> **YOUR INSTRUCTIONS**: Check each line of the entries. Copy the ones that contain the string "老龐家傳牛肉麵西屯店".

[Source texts of formatted documents]
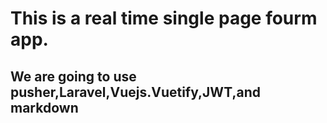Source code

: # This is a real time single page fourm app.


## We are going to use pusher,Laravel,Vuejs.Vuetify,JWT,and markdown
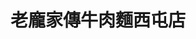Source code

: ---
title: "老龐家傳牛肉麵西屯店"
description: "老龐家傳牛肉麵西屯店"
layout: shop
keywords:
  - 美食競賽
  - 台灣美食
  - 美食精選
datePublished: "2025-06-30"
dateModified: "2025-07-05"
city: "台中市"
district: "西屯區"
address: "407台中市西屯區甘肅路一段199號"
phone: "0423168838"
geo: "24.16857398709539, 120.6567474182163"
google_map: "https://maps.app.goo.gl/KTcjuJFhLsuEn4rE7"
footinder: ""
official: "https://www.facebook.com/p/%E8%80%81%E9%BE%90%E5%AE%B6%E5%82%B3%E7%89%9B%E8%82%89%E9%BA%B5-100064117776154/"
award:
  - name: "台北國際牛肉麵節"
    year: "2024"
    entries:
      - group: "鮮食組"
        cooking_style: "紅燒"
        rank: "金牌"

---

---

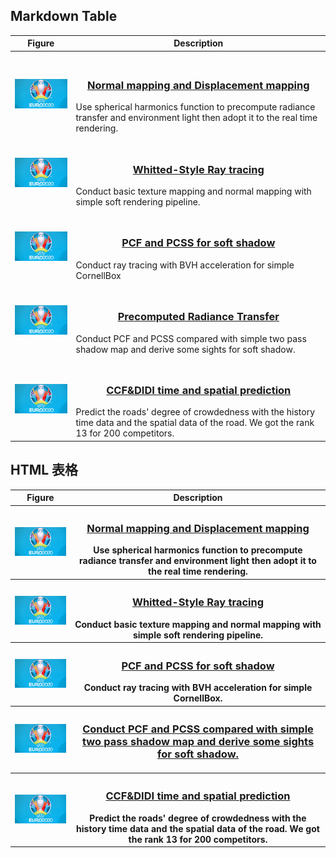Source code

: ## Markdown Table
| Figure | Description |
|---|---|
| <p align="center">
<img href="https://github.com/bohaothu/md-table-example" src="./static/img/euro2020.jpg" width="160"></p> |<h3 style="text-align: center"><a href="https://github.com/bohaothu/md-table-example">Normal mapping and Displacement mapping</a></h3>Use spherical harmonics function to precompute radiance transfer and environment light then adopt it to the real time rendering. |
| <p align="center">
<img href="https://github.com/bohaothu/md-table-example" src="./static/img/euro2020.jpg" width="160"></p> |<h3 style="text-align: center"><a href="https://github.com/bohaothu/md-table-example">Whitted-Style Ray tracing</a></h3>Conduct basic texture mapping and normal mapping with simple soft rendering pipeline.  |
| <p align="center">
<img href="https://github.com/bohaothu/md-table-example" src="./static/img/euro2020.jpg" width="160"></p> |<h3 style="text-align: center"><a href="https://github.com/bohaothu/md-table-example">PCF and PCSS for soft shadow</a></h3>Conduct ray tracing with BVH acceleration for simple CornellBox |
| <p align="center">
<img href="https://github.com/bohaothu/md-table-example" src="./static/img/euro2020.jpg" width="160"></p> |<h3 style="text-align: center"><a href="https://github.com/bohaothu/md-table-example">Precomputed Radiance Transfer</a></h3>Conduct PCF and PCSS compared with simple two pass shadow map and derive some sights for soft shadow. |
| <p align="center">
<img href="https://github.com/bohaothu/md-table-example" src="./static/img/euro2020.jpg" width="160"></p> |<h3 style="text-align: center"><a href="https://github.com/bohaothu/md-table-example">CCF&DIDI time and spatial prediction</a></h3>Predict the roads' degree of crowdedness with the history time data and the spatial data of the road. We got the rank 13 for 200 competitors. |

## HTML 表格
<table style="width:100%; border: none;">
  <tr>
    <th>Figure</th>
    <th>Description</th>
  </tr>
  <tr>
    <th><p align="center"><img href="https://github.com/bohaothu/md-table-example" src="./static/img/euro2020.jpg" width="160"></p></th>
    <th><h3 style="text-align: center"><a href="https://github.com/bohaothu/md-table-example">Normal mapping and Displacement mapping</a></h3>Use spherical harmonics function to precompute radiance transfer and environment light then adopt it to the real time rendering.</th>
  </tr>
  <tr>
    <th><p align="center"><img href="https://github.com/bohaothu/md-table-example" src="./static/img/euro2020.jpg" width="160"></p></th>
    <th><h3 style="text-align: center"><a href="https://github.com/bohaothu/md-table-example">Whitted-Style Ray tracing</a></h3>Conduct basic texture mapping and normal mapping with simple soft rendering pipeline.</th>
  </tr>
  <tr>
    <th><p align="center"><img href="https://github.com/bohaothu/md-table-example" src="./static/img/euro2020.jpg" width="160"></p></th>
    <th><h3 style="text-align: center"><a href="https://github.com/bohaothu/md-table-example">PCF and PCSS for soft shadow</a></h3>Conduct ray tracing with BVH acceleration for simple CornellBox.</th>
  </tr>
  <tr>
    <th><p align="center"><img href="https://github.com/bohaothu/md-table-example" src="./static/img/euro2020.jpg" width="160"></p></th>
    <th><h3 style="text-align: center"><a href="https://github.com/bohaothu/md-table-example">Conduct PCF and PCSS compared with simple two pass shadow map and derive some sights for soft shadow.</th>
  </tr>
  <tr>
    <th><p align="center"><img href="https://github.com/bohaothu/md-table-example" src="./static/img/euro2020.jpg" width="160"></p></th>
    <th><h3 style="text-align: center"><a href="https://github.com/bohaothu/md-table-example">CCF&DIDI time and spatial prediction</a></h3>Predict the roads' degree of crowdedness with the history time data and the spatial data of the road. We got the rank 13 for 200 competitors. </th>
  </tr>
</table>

---

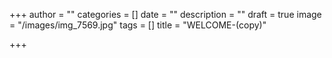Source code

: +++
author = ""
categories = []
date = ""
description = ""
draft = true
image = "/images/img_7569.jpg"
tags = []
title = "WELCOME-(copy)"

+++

> **REPLY TO THE EXERCISE**:
title: "老龐家傳牛肉麵西屯店"
description: "老龐家傳牛肉麵西屯店"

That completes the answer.